■ **TASK TO COMPLETE**: For the records that follow, work out how many lines include "WHERE" and give only that count.

■ **EXTRACTED RECORDS**:
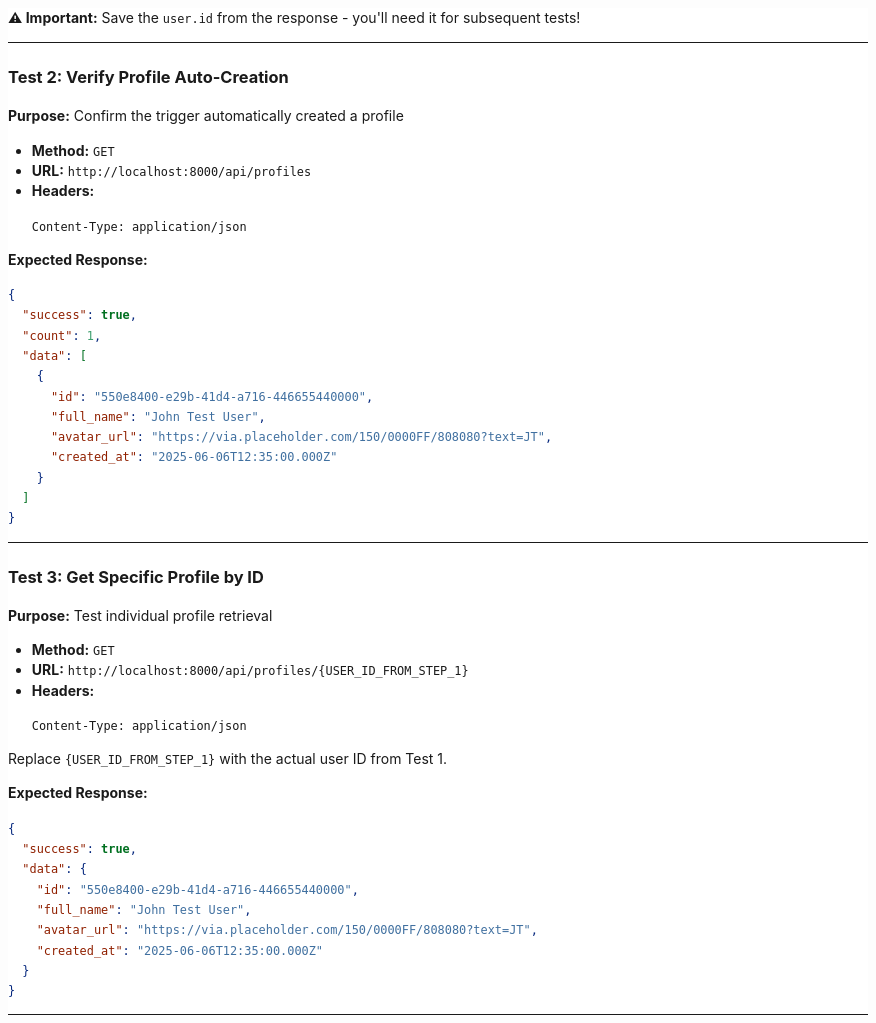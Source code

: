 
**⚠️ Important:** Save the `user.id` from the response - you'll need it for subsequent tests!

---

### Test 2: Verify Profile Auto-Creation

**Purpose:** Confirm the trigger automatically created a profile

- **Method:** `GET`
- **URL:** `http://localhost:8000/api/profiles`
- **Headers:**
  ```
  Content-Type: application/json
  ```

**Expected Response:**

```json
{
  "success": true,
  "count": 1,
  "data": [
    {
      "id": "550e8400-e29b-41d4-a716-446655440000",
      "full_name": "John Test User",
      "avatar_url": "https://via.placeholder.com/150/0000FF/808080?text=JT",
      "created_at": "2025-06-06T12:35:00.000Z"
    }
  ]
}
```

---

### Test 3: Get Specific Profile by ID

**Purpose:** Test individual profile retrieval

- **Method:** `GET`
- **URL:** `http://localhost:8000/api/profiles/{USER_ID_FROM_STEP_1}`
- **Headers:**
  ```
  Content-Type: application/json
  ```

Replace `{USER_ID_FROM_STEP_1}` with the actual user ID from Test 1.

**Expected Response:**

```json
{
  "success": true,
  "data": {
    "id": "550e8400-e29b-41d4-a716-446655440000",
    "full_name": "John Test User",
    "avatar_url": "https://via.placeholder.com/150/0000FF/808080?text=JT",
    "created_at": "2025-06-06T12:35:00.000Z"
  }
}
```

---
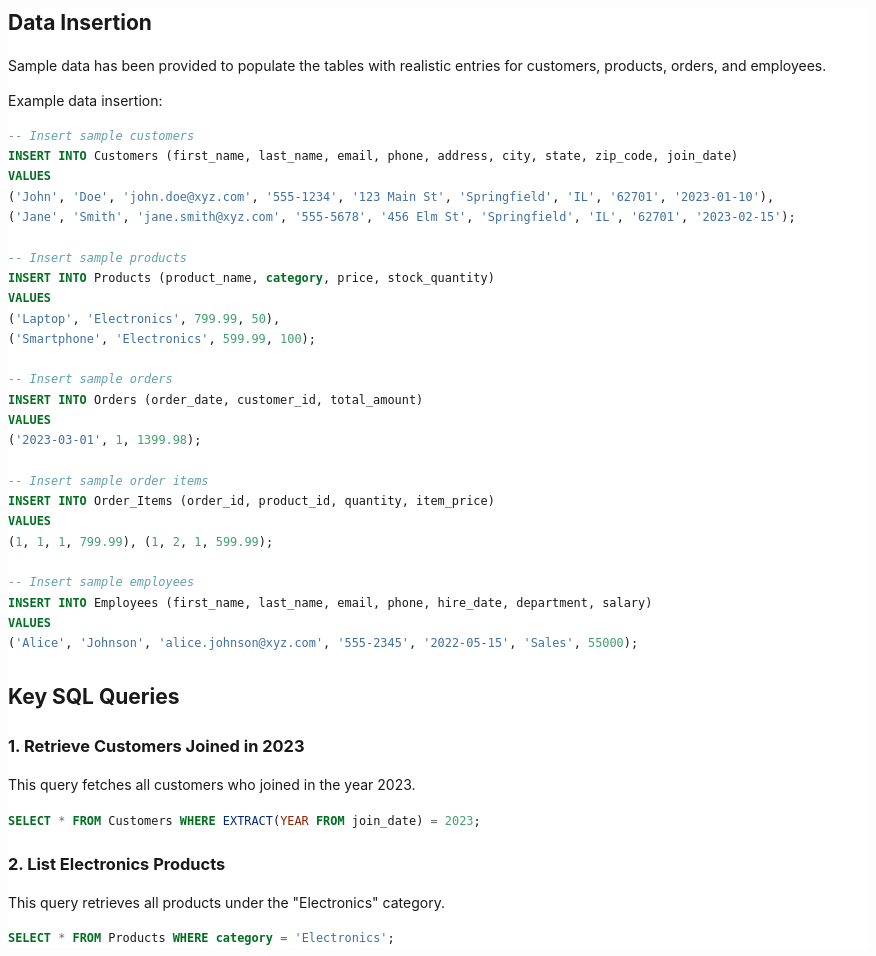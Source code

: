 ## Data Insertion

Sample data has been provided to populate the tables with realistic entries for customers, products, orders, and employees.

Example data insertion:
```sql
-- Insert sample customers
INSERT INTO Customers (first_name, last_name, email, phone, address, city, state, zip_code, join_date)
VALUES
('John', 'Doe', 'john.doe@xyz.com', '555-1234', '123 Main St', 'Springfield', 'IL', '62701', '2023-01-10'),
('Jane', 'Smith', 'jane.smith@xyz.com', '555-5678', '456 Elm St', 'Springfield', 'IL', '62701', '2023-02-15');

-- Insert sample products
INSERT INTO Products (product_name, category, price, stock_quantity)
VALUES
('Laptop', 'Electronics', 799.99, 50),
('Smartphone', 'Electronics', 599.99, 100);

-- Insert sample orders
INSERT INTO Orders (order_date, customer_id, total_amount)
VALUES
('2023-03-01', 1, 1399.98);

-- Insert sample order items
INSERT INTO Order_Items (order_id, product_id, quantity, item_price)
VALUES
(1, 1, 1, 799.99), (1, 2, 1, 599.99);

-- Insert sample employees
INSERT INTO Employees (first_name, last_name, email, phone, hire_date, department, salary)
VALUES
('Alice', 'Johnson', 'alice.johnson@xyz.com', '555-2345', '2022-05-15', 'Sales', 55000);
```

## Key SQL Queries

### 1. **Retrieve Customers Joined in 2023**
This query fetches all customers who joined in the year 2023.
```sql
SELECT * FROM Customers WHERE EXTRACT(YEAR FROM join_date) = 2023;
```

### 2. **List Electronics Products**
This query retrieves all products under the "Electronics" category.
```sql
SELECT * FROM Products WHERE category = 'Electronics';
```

■ **WRITTEN ANSWER**: 2